I’ve been testing the Wayfinder since late September, and even after a few months, the first thing I notice every time I grab them is how astoundingly light they are. Owing to a material that Adidas calls SPX, they weigh in at only 20 grams. Just think of it as a light, and strong, plastic.
The light weight, combined with adjustable nose pads and rubberised grip material on the inside of the arms, means that they never bounce on my face, and I’ve also managed to not lose them off the top of my head during my testing time. When I travel, this stability really comes in handy for quick runs.
If I’ve got time to kill, and no bike available, it’s normal for me to grab a quick run.
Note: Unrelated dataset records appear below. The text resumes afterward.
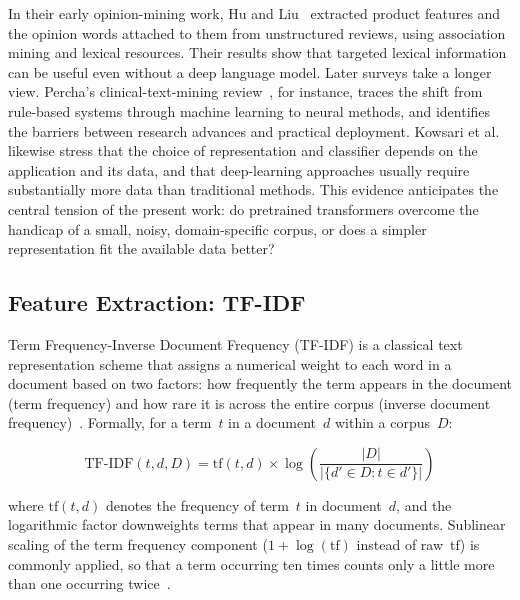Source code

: In their early opinion-mining work, Hu and Liu~\cite{hu2004mining} extracted product features and the opinion words attached to them from unstructured reviews, using association mining and lexical resources. Their results show that targeted lexical information can be useful even without a deep language model. Later surveys take a longer view. Percha's clinical-text-mining review~\cite{percha2021modern}, for instance, traces the shift from rule-based systems through machine learning to neural methods, and identifies the barriers between research advances and practical deployment. Kowsari et al.~\cite{kowsari2019text} likewise stress that the choice of representation and classifier depends on the application and its data, and that deep-learning approaches usually require substantially more data than traditional methods. This evidence anticipates the central tension of the present work: do pretrained transformers overcome the handicap of a small, noisy, domain-specific corpus, or does a simpler representation fit the available data better?

\subsection{Feature Extraction: TF-IDF}
\label{sec:tfidf}

Term Frequency-Inverse Document Frequency (TF-IDF) is a classical text representation scheme that assigns a numerical weight to each word in a document based on two factors: how frequently the term appears in the document (term frequency) and how rare it is across the entire corpus (inverse document frequency)~\cite{salton1988term, manning2008introduction}. Formally, for a term~$t$ in a document~$d$ within a corpus~$D$:

\begin{equation}
\text{TF-IDF}(t, d, D) = \text{tf}(t, d) \times \log\!\left(\frac{|D|}{|\{d' \in D : t \in d'\}|}\right)
\label{eq:tfidf}
\end{equation}

\noindent where $\text{tf}(t, d)$ denotes the frequency of term~$t$ in document~$d$, and the logarithmic factor downweights terms that appear in many documents. Sublinear scaling of the term frequency component ($1 + \log(\text{tf})$ instead of raw~$\text{tf}$) is commonly applied, so that a term occurring ten times counts only a little more than one occurring twice~\cite{manning2008introduction}.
The combination of my barefoot shoes and these glasses means I’ve had no issues staying in my regular street clothes for runs around three miles in length. If I was doing longer runs, I’d feel just as comfortable with the Adidas Wayfinder as I would with any other, more running specific, glasses available.
On a bike, they do just as good a job at staying put. The only place they don’t excel on the bike is in the amount of air that flows around them at high speeds. That’s going to be the trade-off with any design offering less wraparound protection, but in exchange for less protection at high speeds, you get a design that doesn’t seem out of place on a casual ride to the store or a restaurant patio.
Both the Beyonder and the Wayfinder are priced starting at $99 and have similar construction. The Wayfinder has seven frame color options, as does the Beyonder. The Wayfinder has a choice of five lens options while the Beyonder offers seven. The Beyonder and the Wayfinder are both compatible with prescription lenses.
The only real difference between the two frame options comes down to targeting. While the Wayfinder is not described in terms of gender, the Beyonder is described as “tailored to fit the female head shape” and “designed for the versatile female athlete who wants to look sharp throughout the day.” This distinction is the one thing I find somewhat off when looking at these new frames from Adidas. I’m not sure it really makes sense to call out a specific gender for a sunglasses design.
Regardless of how you feel about the marketing though, the performance is there, and it’s packaged with a reasonable price and lots of options for colours. If you are a performance oriented cyclist who needs something for the times you aren’t racing strava segments, or a more casual cyclist, the Adidas Beyonder and Wayfinder will work nicely in a wide variety of uses.